**Data listing**:
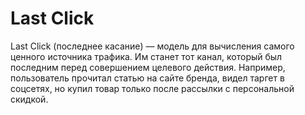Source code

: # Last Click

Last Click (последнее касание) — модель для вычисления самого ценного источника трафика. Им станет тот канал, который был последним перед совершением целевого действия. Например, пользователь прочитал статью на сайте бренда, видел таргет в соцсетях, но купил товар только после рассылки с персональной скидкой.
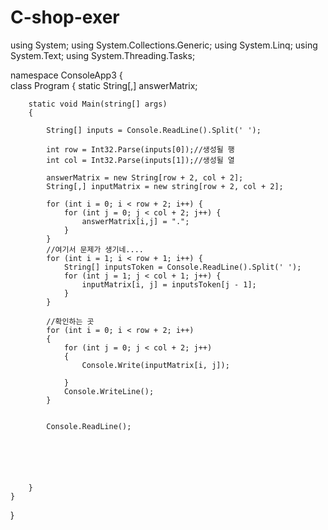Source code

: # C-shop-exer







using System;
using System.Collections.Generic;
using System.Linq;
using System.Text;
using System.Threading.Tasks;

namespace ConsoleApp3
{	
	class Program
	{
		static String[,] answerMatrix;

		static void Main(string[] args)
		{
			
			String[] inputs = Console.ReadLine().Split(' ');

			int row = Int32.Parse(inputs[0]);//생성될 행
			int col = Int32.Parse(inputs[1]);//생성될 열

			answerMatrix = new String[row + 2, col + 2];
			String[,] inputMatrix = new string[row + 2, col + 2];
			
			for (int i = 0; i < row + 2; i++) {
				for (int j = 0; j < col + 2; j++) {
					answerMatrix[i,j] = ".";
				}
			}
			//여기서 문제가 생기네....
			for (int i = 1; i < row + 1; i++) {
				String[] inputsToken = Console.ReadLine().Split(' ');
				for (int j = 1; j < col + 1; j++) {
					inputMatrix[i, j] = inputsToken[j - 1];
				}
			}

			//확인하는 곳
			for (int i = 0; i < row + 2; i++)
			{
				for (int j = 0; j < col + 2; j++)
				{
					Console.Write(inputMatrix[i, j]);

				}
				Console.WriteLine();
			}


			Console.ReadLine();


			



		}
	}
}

--

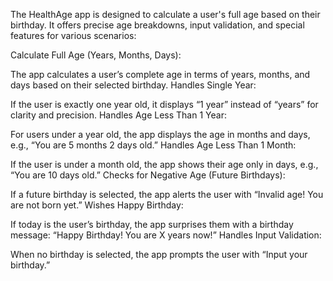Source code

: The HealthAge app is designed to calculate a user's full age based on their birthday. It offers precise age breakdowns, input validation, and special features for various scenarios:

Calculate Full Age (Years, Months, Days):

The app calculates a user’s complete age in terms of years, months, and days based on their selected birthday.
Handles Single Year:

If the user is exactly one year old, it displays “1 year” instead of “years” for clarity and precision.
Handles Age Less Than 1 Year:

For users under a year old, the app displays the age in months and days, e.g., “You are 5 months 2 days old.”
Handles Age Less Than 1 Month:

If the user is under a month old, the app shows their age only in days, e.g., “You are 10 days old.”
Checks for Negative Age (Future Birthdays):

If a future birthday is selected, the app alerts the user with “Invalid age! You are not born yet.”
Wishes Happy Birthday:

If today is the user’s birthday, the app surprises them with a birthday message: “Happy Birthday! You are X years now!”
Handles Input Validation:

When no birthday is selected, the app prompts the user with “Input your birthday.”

==

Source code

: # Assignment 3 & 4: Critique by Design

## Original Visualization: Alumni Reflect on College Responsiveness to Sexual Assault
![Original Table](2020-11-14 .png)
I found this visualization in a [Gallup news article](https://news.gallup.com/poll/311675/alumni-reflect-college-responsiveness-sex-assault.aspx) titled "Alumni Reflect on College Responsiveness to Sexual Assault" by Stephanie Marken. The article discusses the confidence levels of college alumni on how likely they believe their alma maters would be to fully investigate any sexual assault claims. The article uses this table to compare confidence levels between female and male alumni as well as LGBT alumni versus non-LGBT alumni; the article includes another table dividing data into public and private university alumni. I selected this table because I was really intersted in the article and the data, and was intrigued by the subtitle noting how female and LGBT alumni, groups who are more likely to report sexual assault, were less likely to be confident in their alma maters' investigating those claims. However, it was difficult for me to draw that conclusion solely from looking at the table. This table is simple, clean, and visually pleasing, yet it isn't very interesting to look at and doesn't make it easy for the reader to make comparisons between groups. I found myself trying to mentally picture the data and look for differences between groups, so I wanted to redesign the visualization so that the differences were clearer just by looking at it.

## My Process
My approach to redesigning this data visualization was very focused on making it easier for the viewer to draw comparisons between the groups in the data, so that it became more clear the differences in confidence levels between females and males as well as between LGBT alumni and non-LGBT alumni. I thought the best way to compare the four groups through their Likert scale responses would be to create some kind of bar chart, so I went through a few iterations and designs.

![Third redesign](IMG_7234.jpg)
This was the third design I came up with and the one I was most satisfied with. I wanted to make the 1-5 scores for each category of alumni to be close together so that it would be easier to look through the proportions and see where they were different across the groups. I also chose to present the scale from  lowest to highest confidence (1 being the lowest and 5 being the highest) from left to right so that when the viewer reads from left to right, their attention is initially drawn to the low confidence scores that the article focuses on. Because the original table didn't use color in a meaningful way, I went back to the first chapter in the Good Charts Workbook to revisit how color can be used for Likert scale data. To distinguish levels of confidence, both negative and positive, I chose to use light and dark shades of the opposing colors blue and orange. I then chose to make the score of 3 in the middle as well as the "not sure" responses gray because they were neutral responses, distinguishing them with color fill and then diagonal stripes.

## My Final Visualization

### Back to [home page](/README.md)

**To do**: Write down, word for word, the lines above from the one containing "Critique by Design" through the one containing "## My Process", both ends included.

**Answer**:
: # Assignment 3 & 4: Critique by Design

## Original Visualization: Alumni Reflect on College Responsiveness to Sexual Assault
![Original Table](2020-11-14 .png)
I found this visualization in a [Gallup news article](https://news.gallup.com/poll/311675/alumni-reflect-college-responsiveness-sex-assault.aspx) titled "Alumni Reflect on College Responsiveness to Sexual Assault" by Stephanie Marken. The article discusses the confidence levels of college alumni on how likely they believe their alma maters would be to fully investigate any sexual assault claims. The article uses this table to compare confidence levels between female and male alumni as well as LGBT alumni versus non-LGBT alumni; the article includes another table dividing data into public and private university alumni. I selected this table because I was really intersted in the article and the data, and was intrigued by the subtitle noting how female and LGBT alumni, groups who are more likely to report sexual assault, were less likely to be confident in their alma maters' investigating those claims. However, it was difficult for me to draw that conclusion solely from looking at the table. This table is simple, clean, and visually pleasing, yet it isn't very interesting to look at and doesn't make it easy for the reader to make comparisons between groups. I found myself trying to mentally picture the data and look for differences between groups, so I wanted to redesign the visualization so that the differences were clearer just by looking at it.

## My Process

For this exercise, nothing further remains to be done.